When the North Carolina Dance Theatre celebrated their 40th anniversary with “Director’s Choice,” mixing a sizzling world premiere by Dwight Rhoden with vintage pieces by George Balanchine and Salvatore Aiello, they gave themselves a tough act to follow. Yet seven weeks later at Knight Theater, “Spotlight: An Evening of Women Choreographers” was very much equal to the challenge. Featuring works by Twyla Tharp, Jacqulyn Buglisi, and former NCDT troupe member Emery LeCrone, the season finale reaffirmed the company’s mastery of modern dance interpretation while presenting a richly satisfying range of images and moods.

Commissioned by NCDT, LeCrone’s “Outflow Boundary” had a very contemporary feel in its world premiere at the top of the program. The all-male piece is set to music by Michael Gordon, a post-minimalist score that sounded like an over-caffeinated Philip Glass. While the relentless music and the regimented movement of the men might at first be construed as a critique of masculinity, it soon became apparent that LeCrone also empathized with their sufferings, constraints, and confusion. They took the darkened stage in two rows of four, hooded in DayGlo orange ponchos, already at odds with the elements. What united the men in the initial tableau were their common struggles. Yet in the ensuing segment, Max Levy and Pete Walker were in violent combat, while the others, sporting flashguns, illuminated the scene as they filed by, refusing to get involved.

As the ponchos came off, the outfits became more like military fatigues with grubby tank tops, so as “Outflow Boundary” proceeded with those flashlights piercing the darkness, I found myself catching hints of the Chilean miners and their epic ordeals. The music pounded on mercilessly as all the men but one deployed to the wings. Lifting a bright blue tarp that spanned the stage, the men skillfully let air under it and simulated the sea. Levy drowned in it, but not without a valiant resistance, buffeted from one end of the waves to the other before the sea finally covered his flailing arms at center stage.

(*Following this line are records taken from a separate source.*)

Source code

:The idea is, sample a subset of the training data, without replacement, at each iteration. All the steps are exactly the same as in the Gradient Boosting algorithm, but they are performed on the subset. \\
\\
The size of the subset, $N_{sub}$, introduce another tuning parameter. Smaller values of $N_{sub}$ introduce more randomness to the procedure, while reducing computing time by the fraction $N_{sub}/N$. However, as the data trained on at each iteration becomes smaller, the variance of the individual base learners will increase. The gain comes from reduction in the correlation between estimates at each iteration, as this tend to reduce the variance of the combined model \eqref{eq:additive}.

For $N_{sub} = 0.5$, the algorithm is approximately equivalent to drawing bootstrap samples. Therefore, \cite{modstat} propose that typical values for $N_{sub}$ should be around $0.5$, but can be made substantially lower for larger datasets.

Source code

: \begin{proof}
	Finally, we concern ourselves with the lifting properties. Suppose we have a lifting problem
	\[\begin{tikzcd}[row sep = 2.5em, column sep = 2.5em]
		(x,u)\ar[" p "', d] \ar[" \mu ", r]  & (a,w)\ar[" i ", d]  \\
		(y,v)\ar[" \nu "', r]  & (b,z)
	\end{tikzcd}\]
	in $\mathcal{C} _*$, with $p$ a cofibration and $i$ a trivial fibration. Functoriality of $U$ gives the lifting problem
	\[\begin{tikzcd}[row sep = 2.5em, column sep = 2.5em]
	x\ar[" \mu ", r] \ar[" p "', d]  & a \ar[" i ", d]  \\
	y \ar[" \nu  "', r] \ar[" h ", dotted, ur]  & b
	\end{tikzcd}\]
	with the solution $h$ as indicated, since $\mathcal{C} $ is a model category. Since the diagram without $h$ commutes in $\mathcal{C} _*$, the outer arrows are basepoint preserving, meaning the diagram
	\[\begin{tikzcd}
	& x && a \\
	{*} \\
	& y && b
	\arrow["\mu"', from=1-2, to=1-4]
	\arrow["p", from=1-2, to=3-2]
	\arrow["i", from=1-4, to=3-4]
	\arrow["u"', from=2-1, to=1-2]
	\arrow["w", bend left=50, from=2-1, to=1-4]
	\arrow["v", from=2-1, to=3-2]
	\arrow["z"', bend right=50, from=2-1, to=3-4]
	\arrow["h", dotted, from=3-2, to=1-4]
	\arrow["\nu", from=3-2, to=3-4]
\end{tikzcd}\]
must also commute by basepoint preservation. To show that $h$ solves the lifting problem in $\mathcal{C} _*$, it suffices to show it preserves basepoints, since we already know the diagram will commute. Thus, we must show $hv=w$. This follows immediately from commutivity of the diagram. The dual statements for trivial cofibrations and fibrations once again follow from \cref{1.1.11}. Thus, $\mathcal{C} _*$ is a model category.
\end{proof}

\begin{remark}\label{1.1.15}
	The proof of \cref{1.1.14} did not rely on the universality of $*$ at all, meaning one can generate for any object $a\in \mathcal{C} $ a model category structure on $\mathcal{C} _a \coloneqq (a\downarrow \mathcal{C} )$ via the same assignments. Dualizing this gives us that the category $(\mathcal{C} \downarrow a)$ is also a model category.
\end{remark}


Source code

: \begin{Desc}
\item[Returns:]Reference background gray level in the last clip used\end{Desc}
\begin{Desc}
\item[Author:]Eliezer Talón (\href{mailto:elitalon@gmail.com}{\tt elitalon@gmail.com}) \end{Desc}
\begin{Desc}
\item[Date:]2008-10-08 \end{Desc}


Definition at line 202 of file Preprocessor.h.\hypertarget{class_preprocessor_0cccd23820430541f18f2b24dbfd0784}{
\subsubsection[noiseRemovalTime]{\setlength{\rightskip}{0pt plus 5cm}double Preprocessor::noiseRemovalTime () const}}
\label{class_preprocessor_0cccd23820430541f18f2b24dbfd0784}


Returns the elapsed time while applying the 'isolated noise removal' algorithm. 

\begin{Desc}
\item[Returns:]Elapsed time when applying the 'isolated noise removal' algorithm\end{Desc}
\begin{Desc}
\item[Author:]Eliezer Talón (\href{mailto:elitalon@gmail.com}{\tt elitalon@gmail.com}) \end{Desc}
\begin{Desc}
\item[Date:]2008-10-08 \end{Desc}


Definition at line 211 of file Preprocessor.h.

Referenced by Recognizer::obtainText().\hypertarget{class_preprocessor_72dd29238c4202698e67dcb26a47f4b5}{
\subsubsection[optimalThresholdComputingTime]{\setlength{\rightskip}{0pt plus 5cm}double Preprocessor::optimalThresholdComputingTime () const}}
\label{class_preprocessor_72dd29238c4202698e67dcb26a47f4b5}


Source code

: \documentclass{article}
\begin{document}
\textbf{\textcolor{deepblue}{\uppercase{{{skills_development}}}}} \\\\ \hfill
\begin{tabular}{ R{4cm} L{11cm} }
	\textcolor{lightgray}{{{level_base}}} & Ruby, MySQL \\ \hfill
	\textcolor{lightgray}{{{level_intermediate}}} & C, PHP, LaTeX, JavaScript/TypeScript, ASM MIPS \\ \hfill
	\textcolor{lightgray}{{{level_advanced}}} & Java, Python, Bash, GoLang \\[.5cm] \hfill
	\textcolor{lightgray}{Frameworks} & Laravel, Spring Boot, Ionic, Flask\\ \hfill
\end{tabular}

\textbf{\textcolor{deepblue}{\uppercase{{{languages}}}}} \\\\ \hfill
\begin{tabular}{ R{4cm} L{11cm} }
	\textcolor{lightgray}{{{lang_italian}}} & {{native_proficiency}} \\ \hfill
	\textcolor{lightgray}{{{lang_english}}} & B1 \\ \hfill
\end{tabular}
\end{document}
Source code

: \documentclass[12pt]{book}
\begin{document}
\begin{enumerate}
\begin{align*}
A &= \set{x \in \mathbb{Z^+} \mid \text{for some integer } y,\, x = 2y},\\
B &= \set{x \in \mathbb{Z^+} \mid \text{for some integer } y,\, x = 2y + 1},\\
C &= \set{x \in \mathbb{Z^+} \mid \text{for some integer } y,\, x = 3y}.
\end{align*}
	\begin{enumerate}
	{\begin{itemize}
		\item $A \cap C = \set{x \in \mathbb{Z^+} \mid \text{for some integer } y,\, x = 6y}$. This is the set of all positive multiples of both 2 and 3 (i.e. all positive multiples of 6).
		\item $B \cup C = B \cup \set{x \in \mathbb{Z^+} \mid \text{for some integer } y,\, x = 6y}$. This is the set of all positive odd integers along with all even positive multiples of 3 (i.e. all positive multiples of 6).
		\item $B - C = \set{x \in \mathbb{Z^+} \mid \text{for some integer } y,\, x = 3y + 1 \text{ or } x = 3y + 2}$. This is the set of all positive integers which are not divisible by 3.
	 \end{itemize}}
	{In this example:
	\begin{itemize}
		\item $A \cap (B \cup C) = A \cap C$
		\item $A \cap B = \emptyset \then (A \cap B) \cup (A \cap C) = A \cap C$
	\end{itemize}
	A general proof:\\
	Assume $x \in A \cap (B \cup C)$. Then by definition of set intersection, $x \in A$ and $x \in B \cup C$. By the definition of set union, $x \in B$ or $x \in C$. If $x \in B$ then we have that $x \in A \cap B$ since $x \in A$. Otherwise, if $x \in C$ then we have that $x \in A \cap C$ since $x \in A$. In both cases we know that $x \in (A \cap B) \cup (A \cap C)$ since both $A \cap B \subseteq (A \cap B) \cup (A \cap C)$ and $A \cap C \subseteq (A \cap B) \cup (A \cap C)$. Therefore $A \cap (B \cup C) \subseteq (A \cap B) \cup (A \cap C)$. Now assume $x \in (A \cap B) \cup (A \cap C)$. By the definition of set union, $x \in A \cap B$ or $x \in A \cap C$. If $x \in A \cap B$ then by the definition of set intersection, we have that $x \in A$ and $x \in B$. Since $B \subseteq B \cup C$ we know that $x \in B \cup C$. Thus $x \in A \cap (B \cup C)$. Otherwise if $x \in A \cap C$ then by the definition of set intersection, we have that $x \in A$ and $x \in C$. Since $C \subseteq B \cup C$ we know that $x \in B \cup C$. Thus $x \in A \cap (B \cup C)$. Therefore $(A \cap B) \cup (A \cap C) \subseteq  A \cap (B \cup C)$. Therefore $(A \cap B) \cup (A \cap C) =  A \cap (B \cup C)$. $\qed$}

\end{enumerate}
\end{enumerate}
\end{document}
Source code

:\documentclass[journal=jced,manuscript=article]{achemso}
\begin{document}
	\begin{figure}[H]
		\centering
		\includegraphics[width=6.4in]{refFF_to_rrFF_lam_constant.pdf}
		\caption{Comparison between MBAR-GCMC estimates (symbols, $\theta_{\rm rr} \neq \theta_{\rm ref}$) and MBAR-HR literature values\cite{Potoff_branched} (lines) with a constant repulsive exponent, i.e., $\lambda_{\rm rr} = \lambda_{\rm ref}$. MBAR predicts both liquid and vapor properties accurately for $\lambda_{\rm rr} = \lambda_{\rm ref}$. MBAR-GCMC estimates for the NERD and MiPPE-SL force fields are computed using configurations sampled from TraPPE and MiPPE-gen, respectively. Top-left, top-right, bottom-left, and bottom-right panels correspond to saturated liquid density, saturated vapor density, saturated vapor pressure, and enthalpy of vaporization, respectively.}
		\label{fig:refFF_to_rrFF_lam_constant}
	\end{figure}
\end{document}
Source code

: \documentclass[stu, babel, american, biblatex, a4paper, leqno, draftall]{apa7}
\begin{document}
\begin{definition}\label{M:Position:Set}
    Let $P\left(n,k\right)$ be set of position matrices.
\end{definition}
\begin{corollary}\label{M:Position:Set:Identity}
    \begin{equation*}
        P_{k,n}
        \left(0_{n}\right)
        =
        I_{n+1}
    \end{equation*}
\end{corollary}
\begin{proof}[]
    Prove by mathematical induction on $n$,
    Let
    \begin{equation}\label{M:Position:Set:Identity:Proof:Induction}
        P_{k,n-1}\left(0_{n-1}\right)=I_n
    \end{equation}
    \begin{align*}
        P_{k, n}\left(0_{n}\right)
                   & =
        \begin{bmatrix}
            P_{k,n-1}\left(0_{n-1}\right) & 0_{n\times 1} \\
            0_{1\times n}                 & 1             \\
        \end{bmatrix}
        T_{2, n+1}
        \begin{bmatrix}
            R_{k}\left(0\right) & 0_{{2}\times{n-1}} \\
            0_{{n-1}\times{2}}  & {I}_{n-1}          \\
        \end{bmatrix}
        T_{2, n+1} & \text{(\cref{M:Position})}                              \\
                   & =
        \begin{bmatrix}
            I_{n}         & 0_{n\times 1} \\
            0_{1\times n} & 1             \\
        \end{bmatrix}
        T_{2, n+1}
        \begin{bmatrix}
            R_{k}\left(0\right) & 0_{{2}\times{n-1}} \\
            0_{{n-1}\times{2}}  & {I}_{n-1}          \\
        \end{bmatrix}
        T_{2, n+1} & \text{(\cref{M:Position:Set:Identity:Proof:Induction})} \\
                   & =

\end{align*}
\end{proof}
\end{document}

As the title indicates, Buglisi’s “Requiem 9.11” was no more cheerful than the opening piece. Inspired by a 17th century Italian woman painter, Artemisia Gentileschi, and set to Gabriel Fauré’s soothing Requiem, the piece certainly boasts a strange array of reference points, picking up the attack on the World Trade Center in the last stage of its evolution before premiering at the Joyce Theatre in New York City in 2001. As the lights come up, it is uncertain whether the dancers are onstage. Dressed in long flowing skirts that extend beyond their feet, the five women are actually drooped over boxes. They remain hidden from us until they straighten up into sitting positions and we see their bare backs and heads. Costumes by Buglisi and A. Christina Giannini are a provocative hybrid, unmistakably courtly and European in their plushness from the waist down – a stark contrast with the close-fitting, flesh-colored midriffs, which suggest a Middle Eastern belly-dancer sensuality after we’ve seen the ladies’ bare backs.

Evoking burial mounds when the dancers are hunched over them, the boxes serve multiple purposes during the dance. When their skirts are up, the dancers appear to be on pedestals as memorialized statues, but when the skirts are extended to their full lengths, covering the boxes beneath them, the height-extension effect made the women look like goddesses – or eerie ghosts. There is more to be told about the versatility of the skirts, for the dancers were able to sling them around their necks and shoulders like sarongs, or they could spread them out like capes, taking on a saturnine vampiric aspect. Lighting by Clifton Taylor was reportedly designed after visits by the choreographer to the Ground Zero site, so the effect was especially poignant when all five women were looking upward at the highly directional beams of light that angled down at them from the stage-right wing. It was at that moment that I contemplated the status of women in the societies that spawned the Al Qaeda terrorists – and the sufferings endured by women all around the world over the centuries, subjected to masculine idiocy, madness, and brutality. Of the five dancers, Traci Gilchest and Kara Wilkes were placed most prominently in the forward positions of the tableau at the edges. Furthest upstage, it was good to see Rebecca Carmazzi back in action again after birthing twins.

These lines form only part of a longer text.